RECORDS SUPPLIED:
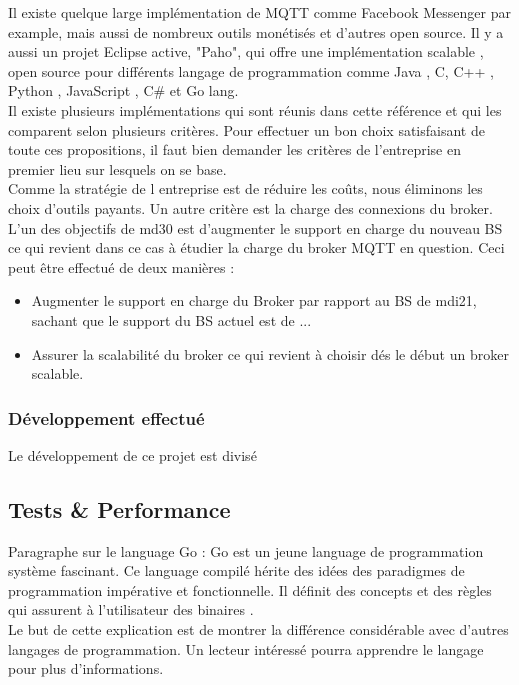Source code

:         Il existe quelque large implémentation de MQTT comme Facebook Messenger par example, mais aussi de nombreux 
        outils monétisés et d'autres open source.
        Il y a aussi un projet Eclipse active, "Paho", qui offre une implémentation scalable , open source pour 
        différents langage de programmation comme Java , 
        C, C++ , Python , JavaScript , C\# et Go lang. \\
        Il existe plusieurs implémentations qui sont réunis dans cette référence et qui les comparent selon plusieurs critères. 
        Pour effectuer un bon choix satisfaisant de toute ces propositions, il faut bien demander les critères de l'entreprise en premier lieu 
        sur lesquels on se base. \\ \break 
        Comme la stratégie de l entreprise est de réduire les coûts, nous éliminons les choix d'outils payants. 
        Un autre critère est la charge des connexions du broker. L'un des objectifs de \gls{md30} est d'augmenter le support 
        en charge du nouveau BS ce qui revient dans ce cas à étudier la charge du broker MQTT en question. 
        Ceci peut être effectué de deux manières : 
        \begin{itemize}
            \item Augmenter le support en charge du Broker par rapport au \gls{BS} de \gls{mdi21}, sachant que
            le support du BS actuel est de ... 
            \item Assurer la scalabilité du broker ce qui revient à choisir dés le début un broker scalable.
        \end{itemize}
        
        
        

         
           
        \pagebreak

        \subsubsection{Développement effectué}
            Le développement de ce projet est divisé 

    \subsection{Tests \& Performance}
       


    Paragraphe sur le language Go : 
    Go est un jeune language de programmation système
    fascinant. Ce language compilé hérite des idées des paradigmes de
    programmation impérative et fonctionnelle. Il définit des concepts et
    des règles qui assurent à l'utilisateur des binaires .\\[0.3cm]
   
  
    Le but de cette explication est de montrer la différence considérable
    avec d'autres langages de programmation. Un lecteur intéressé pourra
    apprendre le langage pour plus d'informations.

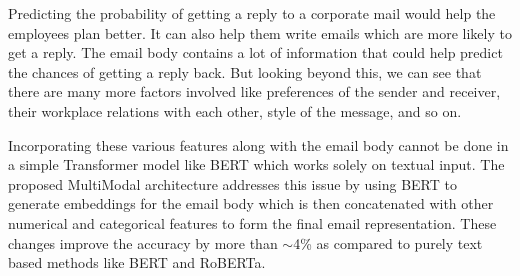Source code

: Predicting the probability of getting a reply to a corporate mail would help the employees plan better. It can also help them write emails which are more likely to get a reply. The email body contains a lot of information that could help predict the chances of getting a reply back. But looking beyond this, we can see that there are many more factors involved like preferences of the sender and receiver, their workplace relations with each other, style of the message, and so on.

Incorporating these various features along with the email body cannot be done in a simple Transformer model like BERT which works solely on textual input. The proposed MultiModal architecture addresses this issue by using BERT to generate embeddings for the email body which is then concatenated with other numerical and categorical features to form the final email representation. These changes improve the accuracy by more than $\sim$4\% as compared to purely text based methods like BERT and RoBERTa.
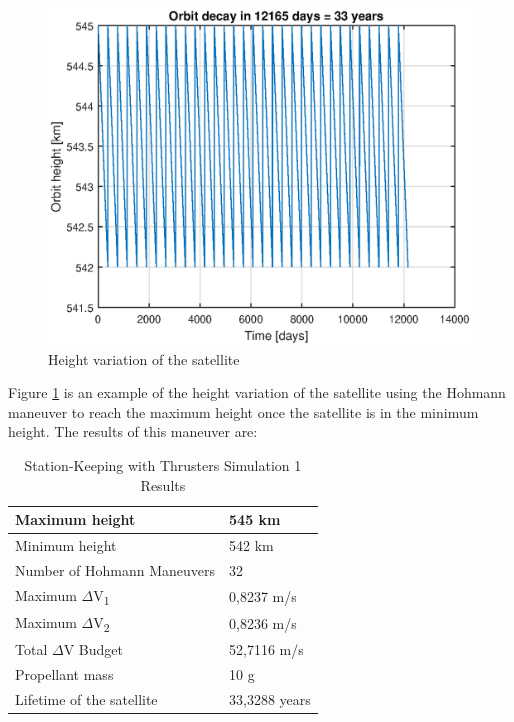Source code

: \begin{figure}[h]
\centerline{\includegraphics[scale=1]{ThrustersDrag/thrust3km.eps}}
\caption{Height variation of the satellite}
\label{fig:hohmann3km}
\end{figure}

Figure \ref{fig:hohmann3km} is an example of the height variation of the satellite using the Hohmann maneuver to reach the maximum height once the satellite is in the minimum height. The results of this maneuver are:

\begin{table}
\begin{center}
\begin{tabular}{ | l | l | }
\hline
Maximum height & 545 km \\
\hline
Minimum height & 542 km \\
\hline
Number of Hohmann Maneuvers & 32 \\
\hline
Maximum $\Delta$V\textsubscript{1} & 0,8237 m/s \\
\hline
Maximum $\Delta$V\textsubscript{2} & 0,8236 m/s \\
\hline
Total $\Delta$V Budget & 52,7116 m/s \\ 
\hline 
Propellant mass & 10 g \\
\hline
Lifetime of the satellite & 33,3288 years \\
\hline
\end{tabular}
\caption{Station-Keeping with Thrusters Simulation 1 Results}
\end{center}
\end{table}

PROBLEM TO WORK ON:
Starting at the top of the listing above, reproduce each line up to and including the one with "C, C++ , Python"; omit the pictures.

RESULT OF THE EXERCISE:
Source code

:         Il existe quelque large implémentation de MQTT comme Facebook Messenger par example, mais aussi de nombreux 
        outils monétisés et d'autres open source.
        Il y a aussi un projet Eclipse active, "Paho", qui offre une implémentation scalable , open source pour 
        différents langage de programmation comme Java , 
        C, C++ , Python , JavaScript , C\# et Go lang. \\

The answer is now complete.